Documentary filmmakers have to coax intimate details out of those they are featuring, which more often that not requires hours of sitting in a shared, even if not that small, space with them, talking and sharing. In the cases of the survivors in “I’ll Be Gone in the Dark,” the production team came into their homes, something which may take some convincing for someone on the best day but feels impossible now.
“We’ve been finishing this show and I’ve been editing on another film, so I haven’t gone back into the field since COVID, but interviewing somebody with a mask on or gloves or whatever we’re going to have to do is going to feel very different,” Garbus admits. “But I do think there is a way to do it safely because with docs there are smaller crews, so I do have optimism that documentaries can operate in a very safe way.”
The pandemic isn’t the only real-world news that might have an affect on how audiences view “I’ll Be Gone in the Dark.” There is also the fact that the story shines a light on the failings of the police force — namely how they were unable to find the responsible party for three different crime sprees, including rapes, murders and burglaries, across California in the 1970s and 1980s — at a time when police reform is being widely-called for.
Garbus notes that investigating violent crime is such a small percent of what police do on a daily basis. “Serial killers are so rare,” she says. “And it’s the kinds of things that police do that are not rare — the discrimination against people of color is so rampant — [that are] the larger issues we’re facing as a country.”
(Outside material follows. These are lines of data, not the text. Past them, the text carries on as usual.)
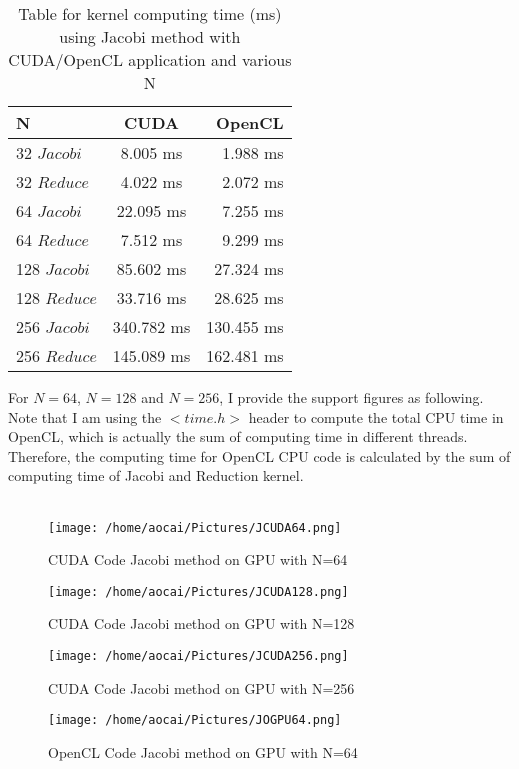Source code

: \documentclass[12pt]{article}
\begin{document}
\begin{table}[H]
	\centering
	\label{tab:cg}
	\begin{tabular}{lcr}
	\bfseries N & CUDA & OpenCL\\ \hline
	32 $Jacobi$ & 8.005 ms & 1.988 ms\\
	32 $Reduce$ & 4.022 ms & 2.072 ms\\
	64 $Jacobi$ & 22.095 ms & 7.255 ms\\
	64 $Reduce$ & 7.512 ms & 9.299 ms\\
	128 $Jacobi$ & 85.602 ms & 27.324 ms\\
	128 $Reduce$ & 33.716 ms & 28.625 ms\\
	256 $Jacobi$ & 340.782 ms & 130.455 ms\\
	256 $Reduce$ & 145.089 ms & 162.481 ms\\
	\end{tabular}
	\caption[This is optional caption, without reference]{Table for kernel computing time (ms) using Jacobi method with CUDA/OpenCL application and various N}
\end{table}
For $N=64$, $N = 128$ and $N = 256$, I provide the support figures as following. Note that I am using the $<time.h>$ header to compute the total CPU time in OpenCL, which is actually the sum of computing time in different threads. Therefore, the computing time for OpenCL CPU code is calculated by the sum of computing time of Jacobi and Reduction kernel.\\\\
\begin{figure}[H]
	\centering
	\texttt{[image: /home/aocai/Pictures/JCUDA64.png]}
	\caption[Optional caption]{CUDA Code Jacobi method on GPU with N=64}
	\label{fig:JCUDA64}
\end{figure}
\begin{figure}[H]
	\centering
	\texttt{[image: /home/aocai/Pictures/JCUDA128.png]}
	\caption[Optional caption]{CUDA Code Jacobi method on GPU with N=128}
	\label{fig:JCUDA128}
\end{figure}
\begin{figure}[H]
	\centering
	\texttt{[image: /home/aocai/Pictures/JCUDA256.png]}
	\caption[Optional caption]{CUDA Code Jacobi method on GPU with N=256}
	\label{fig:JCUDA256}
\end{figure}
\begin{figure}[H]
	\centering
	\texttt{[image: /home/aocai/Pictures/JOGPU64.png]}
	\caption[Optional caption]{OpenCL Code Jacobi method on GPU with N=64}
	\label{fig:JOGPU64}
\end{figure}
\end{document}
With DeAngelo’s case back in the news again, because of this docuseries as well as his potential plea, Garbus shares her team will also be doing a podcast that includes hearing even more from the survivors. The goal was always to center them in the story, to give them power over their own narratives and experiences. And doing so created equally important connections between them that Garbus says was one of the most rewarding pieces of the project.
There was a “garden party where they got together and they were so open and able to lean on one another,” she says of footage from one of the later “I’ll Be Gone in the Dark” episodes. “That was a really beautiful thing, and they’ve been keeping that going through the hearings.”